For an entire month, write down everything you purchase or save receipts. This includes purchases for groceries, entertainment and miscellaneous expenses. At the end of the month, review your spending patterns. A self-evaluation might be the epiphany you need. For example, you may realize that you’re spending a large percentage of your disposable income eating out, or maybe you have a bad habit of impulse shopping and buying things you don’t need. Both habits can make it seem like you never have money. But the real issue isn’t lack of money, but rather you’re spending money on the wrong things.

2. Observe how others manage their money

If you’re always broke and you don’t know why, take a lesson from your friends or relatives. If you know someone who’s financial savvy, observe this person, ask questions and learn their secrets.

This person might be depositing 10% of his or her pay into savings each pay period. Do you do this? Or this person may save up for months or years to buy an item, rather than going into debt. Do you do this?

Observing how others manage their money can reveal a few of your bad habits.
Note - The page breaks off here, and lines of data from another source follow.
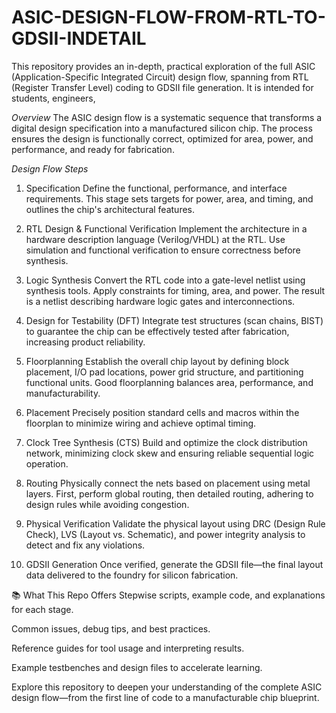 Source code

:# ASIC-DESIGN-FLOW-FROM-RTL-TO-GDSII-INDETAIL
This repository provides an in-depth, practical exploration of the full ASIC (Application-Specific Integrated Circuit) design flow, spanning from RTL (Register Transfer Level) coding to GDSII file generation. It is intended for students, engineers,

*Overview* 
The ASIC design flow is a systematic sequence that transforms a digital design specification into a manufactured silicon chip. The process ensures the design is functionally correct, optimized for area, power, and performance, and ready for fabrication.

*Design Flow Steps*
1. Specification
Define the functional, performance, and interface requirements. This stage sets targets for power, area, and timing, and outlines the chip's architectural features.

2. RTL Design & Functional Verification
Implement the architecture in a hardware description language (Verilog/VHDL) at the RTL. Use simulation and functional verification to ensure correctness before synthesis.

3. Logic Synthesis
Convert the RTL code into a gate-level netlist using synthesis tools. Apply constraints for timing, area, and power. The result is a netlist describing hardware logic gates and interconnections.

4. Design for Testability (DFT)
Integrate test structures (scan chains, BIST) to guarantee the chip can be effectively tested after fabrication, increasing product reliability.

5. Floorplanning
Establish the overall chip layout by defining block placement, I/O pad locations, power grid structure, and partitioning functional units. Good floorplanning balances area, performance, and manufacturability.

6. Placement
Precisely position standard cells and macros within the floorplan to minimize wiring and achieve optimal timing.

7. Clock Tree Synthesis (CTS)
Build and optimize the clock distribution network, minimizing clock skew and ensuring reliable sequential logic operation.

8. Routing
Physically connect the nets based on placement using metal layers. First, perform global routing, then detailed routing, adhering to design rules while avoiding congestion.

9. Physical Verification
Validate the physical layout using DRC (Design Rule Check), LVS (Layout vs. Schematic), and power integrity analysis to detect and fix any violations.

10. GDSII Generation
Once verified, generate the GDSII file—the final layout data delivered to the foundry for silicon fabrication.

📚 What This Repo Offers
Stepwise scripts, example code, and explanations for each stage.

Common issues, debug tips, and best practices.

Reference guides for tool usage and interpreting results.

Example testbenches and design files to accelerate learning.

Explore this repository to deepen your understanding of the complete ASIC design flow—from the first line of code to a manufacturable chip blueprint.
For example, you might ignore feeding your savings account, but instead spend money on things you don’t need. And rather than exercise financial patience and save up, you might use a credit card for items you can’t afford.

3. Observe how your children manage money

You can also learn a lot about your bad financial habits by observing your children.

Children -- whether young or adults -- typically imitate the financial habits of their parents. So, if your children can’t budget their money, or they’re always spending money on things they don’t need and they don’t see the importance of paying bills on time, take a long hard look at yourself. Did they learn these lessons from you?

4. Get a financial advisor

Working with a financial advisor can point you in the right direction. A financial advisor can help in every aspect of personal finance, from saving money to buying life insurance. It’s their job to dig deep into your situation, listen to your concerns and offer suggestions to help you overcome bad financial habits.

Identifying bad money habits is one of the first steps to improving your personal finances. After making changes to the way you spend money, you may enjoy more disposable income -- which puts you closer to reaching financial goals, such as saving for a house and paying off debt.